Tyler Pasciak LaRiviere/Sun-Times

Mayor Lori Lightfoot said Tuesday there is “always a level of NIMBY-ism” whenever you decide where to locate a mega-project, but she’s not about to let that local opposition stand in the way of a Chicago casino desperately needed to rescue police and fire pension funds from bankruptcy.

One day after Ald. Pat Dowell (3rd), the mayor’s handpicked Budget Committee chairman, lined up against a Hard Rock casino as part of the proposed One Central development near Soldier Field, Lightfoot openly acknowledged that there are local opponents to all three of her casino finalist sites.

Concerns raised at the sites — which also include the Chicago Tribune printing plant, 777 W. Chicago Ave., and The 78 at Roosevelt Road and Clark Street — are pretty much the same. Area residents and businesses are worried about crime, traffic congestion, gambling addiction and fear that a mega-casino and entertainment complex will destroy the character of their neighborhoods and maybe even hurt local businesses.

Lightfoot said she is prepared to listen to those concerns. She believes it is equally important for casino operators to “understand the environment” they are entering and to both “hear and, frankly respond to community concerns.”

But, there’s a limit.

She won’t let the naysayers stand in the way of a casino that has eluded Chicago mayors for decades and is needed more than ever to bail out police and fire pensions hovering near insolvency.

“Whenever you site a big project like this, there’s always a level of NIMBY-ism that happens. There are people who say, ‘Great, but do it someplace else,’” the mayor said.

“This has got to be a decision that’s made for the future of our city and not specific to a particular neighborhood. We need to take those neighborhood considerations in mind, to be sure. But this is something that’s gonna benefit the entire city. The monies that are coming from this casino are intended to shore up our police and fire pensions.”

Lightfoot posed a question to those who say, “Not in my neighborhood.” She asked, “Would you rather that your taxes go up?

“In a municipality we have very few tools to use to shore up police pensions, labor pensions, municipal pensions other than raising property taxes.
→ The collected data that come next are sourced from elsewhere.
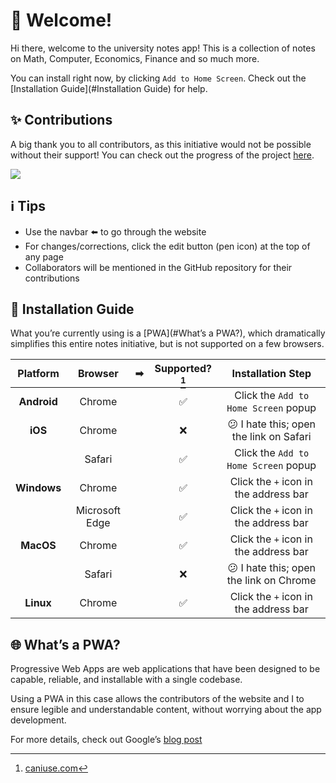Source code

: # 👋 Welcome!

Hi there, welcome to the university notes app! This is a collection of notes on Math, Computer, Economics, Finance and so much more.

You can install right now, by clicking `Add to Home Screen`. Check out the [Installation Guide](#Installation Guide) for help.

## ✨ Contributions

A big thank you to all contributors, as this initiative would not be possible without their support! You can check out the progress of the project [here](https://github.com/orgs/uni-notes/projects/1/views/1?layout=board).

<a href="https://github.com/AhmedThahir/Uni_Notes/graphs/contributors">
  <img src="https://contrib.rocks/image?repo=AhmedThahir/Uni_Notes" loading="lazy" />
</a>

## ℹ️ Tips

- Use the navbar ⬅️ to go through the website
- For changes/corrections, click the edit button (pen icon) at the top of any page
- Collaborators will be mentioned in the GitHub repository for their contributions

## 📱 Installation Guide

What you’re currently using is a [PWA](#What’s a PWA?), which dramatically simplifies this entire notes initiative, but is not supported on a few browsers.

|  Platform   |    Browser     |  ➡   | Supported?[^caniuse] |           Installation Step            |
| :---------: | :------------: | :--: | :------------------: | :------------------------------------: |
| **Android** |     Chrome     |      |          ✅           |  Click the `Add to Home Screen` popup  |
|   **iOS**   |     Chrome     |      |          ❌           | 😕 I hate this; open the link on Safari |
|             |     Safari     |      |          ✅           |  Click the `Add to Home Screen` popup  |
| **Windows** |     Chrome     |      |          ✅           | Click the `+` icon in the address bar  |
|             | Microsoft Edge |      |          ✅           | Click the `+` icon in the address bar  |
|  **MacOS**  |     Chrome     |      |          ✅           | Click the `+` icon in the address bar  |
|             |     Safari     |      |          ❌           | 😕 I hate this; open the link on Chrome |
|  **Linux**  |     Chrome     |      |          ✅           | Click the `+` icon in the address bar  |

[^caniuse]: [caniuse.com](https://caniuse.com/web-app-manifest)

## 🌐 What’s a PWA?

Progressive Web Apps are web applications that have been designed to be capable, reliable, and installable with a single codebase.

Using a PWA in this case allows the contributors of the website and I to ensure legible and understandable content, without worrying about the app development.

For more details, check out Google’s [blog post](https://web.dev/what-are-pwas/)
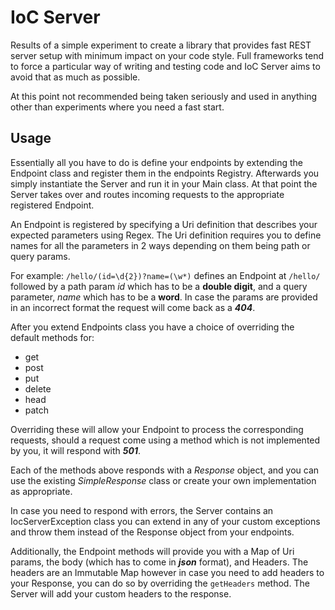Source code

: # IoC Server

Results of a simple experiment to create a library that provides fast REST server setup with minimum impact on your 
code style. Full frameworks tend to force a particular way of writing and testing code and IoC Server aims to avoid 
that as much as possible.

At this point not recommended being taken seriously and used in anything other than experiments where you need a fast
start. 

## Usage

Essentially all you have to do is define your endpoints by extending the Endpoint class and register them in the 
endpoints Registry. Afterwards you simply instantiate the Server and run it in your Main class. At that point 
the Server takes over and routes incoming requests to the appropriate registered Endpoint.

An Endpoint is registered by specifying a Uri definition that describes your expected parameters using Regex.
The Uri definition requires you to define names for all the parameters in 2 ways depending on them being path or 
query params.

For example: `/hello/(id=\d{2})?name=(\w*)` defines an Endpoint at `/hello/` followed by a path param *id* which 
has to be a **double digit**, and a query parameter, *name* which has to be a **word**. In case the params are 
provided in an incorrect format the request will come back as a ***404***.

After you extend Endpoints class you have a choice of overriding the default methods for:
* get
* post
* put
* delete
* head
* patch

Overriding these will allow your Endpoint to process the corresponding requests, should a request come using a method 
which is not implemented by you, it will respond with ***501***.

Each of the methods above responds with a *Response* object, and you can use the existing *SimpleResponse* class 
or create your own implementation as appropriate.

In case you need to respond with errors, the Server contains an IocServerException class you can extend in any of your 
custom exceptions and throw them instead of the Response object from your endpoints.

Additionally, the Endpoint methods will provide you with a Map of Uri params, the body (which has to come in ***json*** 
format), and Headers. The headers are an Immutable Map however in case you need to add headers to your Response, you 
can do so by overriding the `getHeaders` method. The Server will add your custom headers to the response.
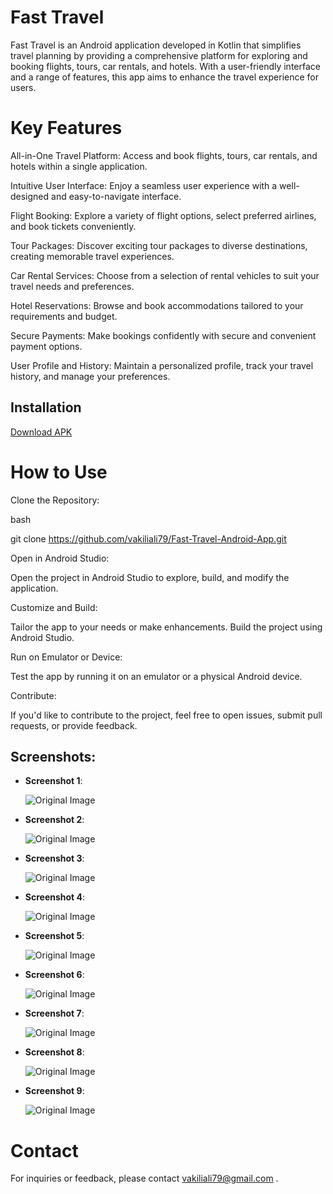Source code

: # Fast Travel
Fast Travel is an Android application developed in Kotlin that simplifies travel planning by providing a comprehensive platform for exploring and booking flights, tours, car rentals, and hotels. With a user-friendly interface and a range of features, this app aims to enhance the travel experience for users.

# Key Features
All-in-One Travel Platform: Access and book flights, tours, car rentals, and hotels within a single application.

Intuitive User Interface: Enjoy a seamless user experience with a well-designed and easy-to-navigate interface.

Flight Booking: Explore a variety of flight options, select preferred airlines, and book tickets conveniently.

Tour Packages: Discover exciting tour packages to diverse destinations, creating memorable travel experiences.

Car Rental Services: Choose from a selection of rental vehicles to suit your travel needs and preferences.

Hotel Reservations: Browse and book accommodations tailored to your requirements and budget.

Secure Payments: Make bookings confidently with secure and convenient payment options.

User Profile and History: Maintain a personalized profile, track your travel history, and manage your preferences.

## Installation

[Download APK](https://raw.githubusercontent.com/vakiliali79/Fast-Travel-Android/master/Fast-Travel.apk)


# How to Use
Clone the Repository:

bash

git clone https://github.com/vakiliali79/Fast-Travel-Android-App.git

Open in Android Studio:

Open the project in Android Studio to explore, build, and modify the application.

Customize and Build:

Tailor the app to your needs or make enhancements. Build the project using Android Studio.

Run on Emulator or Device:

Test the app by running it on an emulator or a physical Android device.

Contribute:

If you'd like to contribute to the project, feel free to open issues, submit pull requests, or provide feedback.

## Screenshots:

- **Screenshot 1**:

  ![Original Image](screenshots/1.jpg)

- **Screenshot 2**:

  ![Original Image](screenshots/2.jpg)

- **Screenshot 3**:

  ![Original Image](screenshots/3.jpg)

- **Screenshot 4**:

  ![Original Image](screenshots/4.jpg)

- **Screenshot 5**:

  ![Original Image](screenshots/5.jpg)

- **Screenshot 6**:

  ![Original Image](screenshots/6.jpg)

- **Screenshot 7**:

  ![Original Image](screenshots/7.jpg)

- **Screenshot 8**:

  ![Original Image](screenshots/8.jpg)

- **Screenshot 9**:

  ![Original Image](screenshots/11.jpg)


  
# Contact
For inquiries or feedback, please contact vakiliali79@gmail.com .

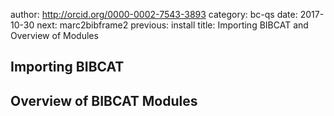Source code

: author: http://orcid.org/0000-0002-7543-3893
category: bc-qs
date: 2017-10-30
next: marc2bibframe2
previous: install
title: Importing BIBCAT and Overview of Modules

## Importing BIBCAT

## Overview of BIBCAT Modules
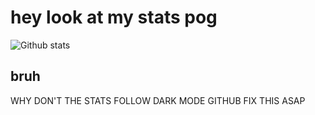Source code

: # hey look at my stats pog

![Github stats](https://github-readme-stats.vercel.app/api?username=YourOrdinaryCat)

## bruh
WHY DON'T THE STATS FOLLOW DARK MODE GITHUB FIX THIS ASAP

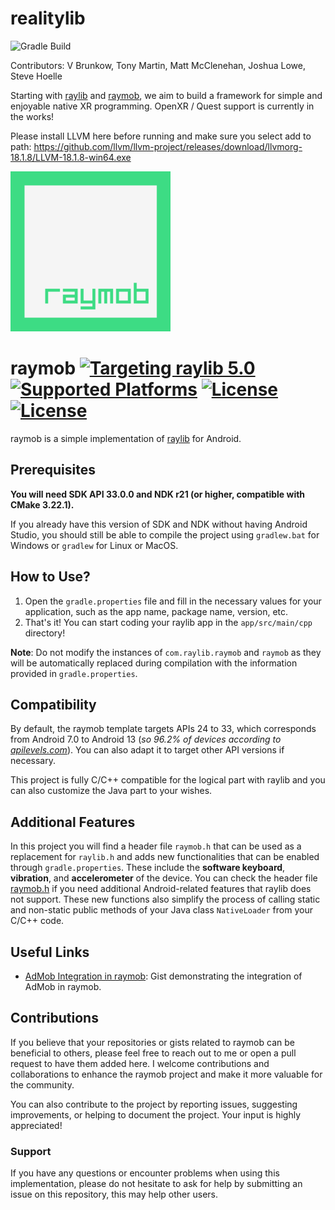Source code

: # realitylib
![Gradle Build](https://github.com/shoelle/realitylib/actions/workflows/main.yml/badge.svg)

Contributors: V Brunkow, Tony Martin, Matt McClenehan, Joshua Lowe, Steve Hoelle

Starting with [raylib](https://github.com/raysan5/raylib) and [raymob](https://github.com/Bigfoot71/raymob), we aim to build a framework for simple and enjoyable native XR programming. OpenXR / Quest support is currently in the works!

Please install LLVM here before running and make sure you select add to path: https://github.com/llvm/llvm-project/releases/download/llvmorg-18.1.8/LLVM-18.1.8-win64.exe

<img src="app/src/main/ic_launcher-playstore.png" alt="raymob icon" width="256" height="256">

# raymob [![Targeting raylib 5.0](https://img.shields.io/badge/raylib-5.0-3DDC84)](https://raylib.com) [![Supported Platforms](https://img.shields.io/badge/Platform-Android-3DDC84)](https://developer.android.com/) [![License](https://img.shields.io/badge/license-MIT-blue.svg)](LICENSE) [![License](https://img.shields.io/badge/license-zlib%2Flibpng-blue.svg)](LICENSE)

raymob is a simple implementation of [raylib](https://www.raylib.com/) for Android.

## Prerequisites

**You will need SDK API 33.0.0 and NDK r21 (or higher, compatible with CMake 3.22.1).**

If you already have this version of SDK and NDK without having Android Studio, you should still be able to compile the project using `gradlew.bat` for Windows or `gradlew` for Linux or MacOS.

## How to Use?

1. Open the `gradle.properties` file and fill in the necessary values for your application, such as the app name, package name, version, etc.
2. That's it! You can start coding your raylib app in the `app/src/main/cpp` directory!

**Note**: Do not modify the instances of `com.raylib.raymob` and `raymob` as they will be automatically replaced during compilation with the information provided in `gradle.properties`.

## Compatibility

By default, the raymob template targets APIs 24 to 33, which corresponds from Android 7.0 to Android 13 (_so 96.2% of devices according to [apilevels.com](https://apilevels.com/)_). You can also adapt it to target other API versions if necessary.

This project is fully C/C++ compatible for the logical part with raylib and you can also customize the Java part to your wishes.

## Additional Features

In this project you will find a header file `raymob.h` that can be used as a replacement for `raylib.h` and adds new functionalities that can be enabled through `gradle.properties`.
These include the **software keyboard**, **vibration**, and **accelerometer** of the device. You can check the header file [raymob.h](app/src/main/cpp/deps/raymob/raymob.h) if you need additional Android-related features that raylib does not support.
These new functions also simplify the process of calling static and non-static public methods of your Java class `NativeLoader` from your C/C++ code.

## Useful Links

- [AdMob Integration in raymob](https://gist.github.com/Bigfoot71/b3a658458ece93ddcb06f4c78f85076a): Gist demonstrating the integration of AdMob in raymob.

## Contributions

If you believe that your repositories or gists related to raymob can be beneficial to others, please feel free to reach out to me or open a pull request to have them added here.
I welcome contributions and collaborations to enhance the raymob project and make it more valuable for the community.

You can also contribute to the project by reporting issues, suggesting improvements, or helping to document the project. Your input is highly appreciated!

### Support

If you have any questions or encounter problems when using this implementation, please do not hesitate to ask for help by submitting an issue on this repository, this may help other users.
Nobody wants to do that. Least of all, me,” the mayor said.

“This is another revenue stream that will generate substantial revenues to support those pensions so we don’t have to go to the taxpayers. I want to make sure that doesn’t get lost in the shuffle around all of the other issues. … Fundamentally, this is about economic development and making sure that we’ve got a revenue stream to shore up our police and fire pensions.”